As was fairly easy to predict, it seems that some people have done a bit more than simply vent their frustration on Reddit or X after receiving those dreaded text messages of an impending monthly rate increase, taking their grievances to the Federal Communications Commission.

Did T-Mobile lie when unveiling the "Un-contract" offer? 


While it's unclear if the FCC can actually step in and force T-Mo to keep its prices unchanged, admonishing and even financially penalizing the operator for breaking its promises to customers is most likely well in the Commission's purview. And because the "Un-carrier" is already in quite a bit of legal and regulatory trouble regarding a few different issues, we can totally understand why its wish is for these complaints to go away.

But Reddit's "mjsztainbok" is definitely not backing down, and something tells us a lot of other folks are either already in the same position or soon to join this camp that's probably giving T-Mobile's lawyers plenty of headaches. One of the reasons why this particular customer, for instance, has no intention to drop their complaint is that T-Mo's explanations are unsatisfactory and quite possibly inaccurate and deceitful.
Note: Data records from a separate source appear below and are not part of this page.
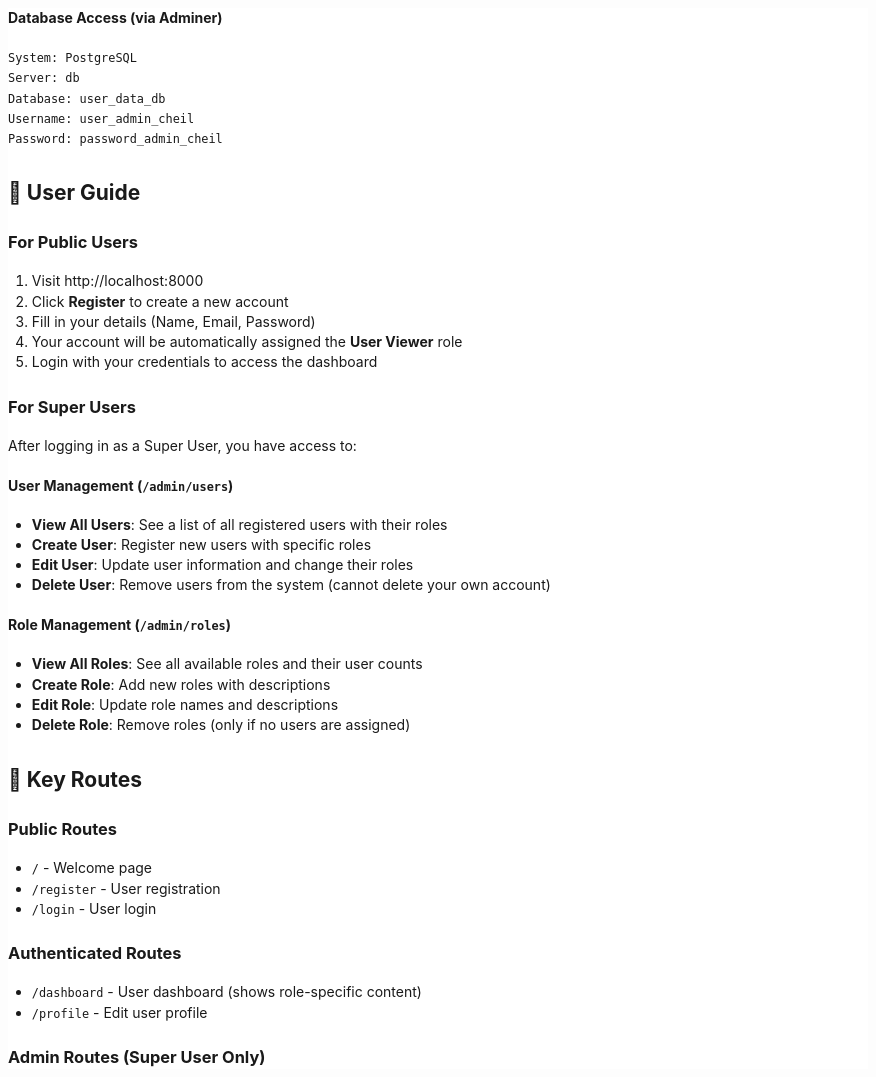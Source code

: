 #### Database Access (via Adminer)

```
System: PostgreSQL
Server: db
Database: user_data_db
Username: user_admin_cheil
Password: password_admin_cheil
```

## 📖 User Guide

### For Public Users

1. Visit http://localhost:8000
2. Click **Register** to create a new account
3. Fill in your details (Name, Email, Password)
4. Your account will be automatically assigned the **User Viewer** role
5. Login with your credentials to access the dashboard

### For Super Users

After logging in as a Super User, you have access to:

#### User Management (`/admin/users`)

-   **View All Users**: See a list of all registered users with their roles
-   **Create User**: Register new users with specific roles
-   **Edit User**: Update user information and change their roles
-   **Delete User**: Remove users from the system (cannot delete your own account)

#### Role Management (`/admin/roles`)

-   **View All Roles**: See all available roles and their user counts
-   **Create Role**: Add new roles with descriptions
-   **Edit Role**: Update role names and descriptions
-   **Delete Role**: Remove roles (only if no users are assigned)

## 🎯 Key Routes

### Public Routes

-   `/` - Welcome page
-   `/register` - User registration
-   `/login` - User login

### Authenticated Routes

-   `/dashboard` - User dashboard (shows role-specific content)
-   `/profile` - Edit user profile

### Admin Routes (Super User Only)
Among others, Magenta claims that its "Un-contract" program never guaranteed prices wouldn't increase, merely offering to pay customers unhappy with a potential hike their "final month's recurring service charge" as compensation if they decided to leave for a different carrier. While that promise is apparently still on, multiple Redditors are citing a now-deleted press release from 2017 as proof that T-Mobile is lying.

Said Un-contract announcement indeed made it seem like customers on T-Mobile ONE plans would never see an unauthorized price hike, being the "only" ones with the "power to change" what they pay. That's obviously no longer the case, and it's just one of a few different reasons why T-Mo could get in a world of (new) trouble with the FCC.

But wait, there's more


Another point of contention is the "Price Lock" guarantee, which sounds even more self-explanatory than the Un-contract offer. T-Mobile insists this is being honored exactly as it was originally marketed in 2022, but that's also up for debate, and a lot of customers want the FCC to weigh in as well.

For its part, T-Mo is highlighting that "lines covered by the April 28, 2022 to January 17, 2024 Price Lock guarantee are exempt from the monthly recurring rate plan changes"... unless you happened to migrate to a "new plan not covered by Price Lock." That already seems to overcomplicate what was supposed to be a very simple and straightforward deal, and on top of everything, quite a few people are saying their prices were "unlocked" without warning or proper explaining.


False advertising is a problem that may well stick with the former "Un-carrier" (which many exasperated customers are now referring to as the "Re-carrier") for quite a long time going forward, both as far as retaining existing customers is concerned and in terms of continuing to boost those all-important subscriber numbers.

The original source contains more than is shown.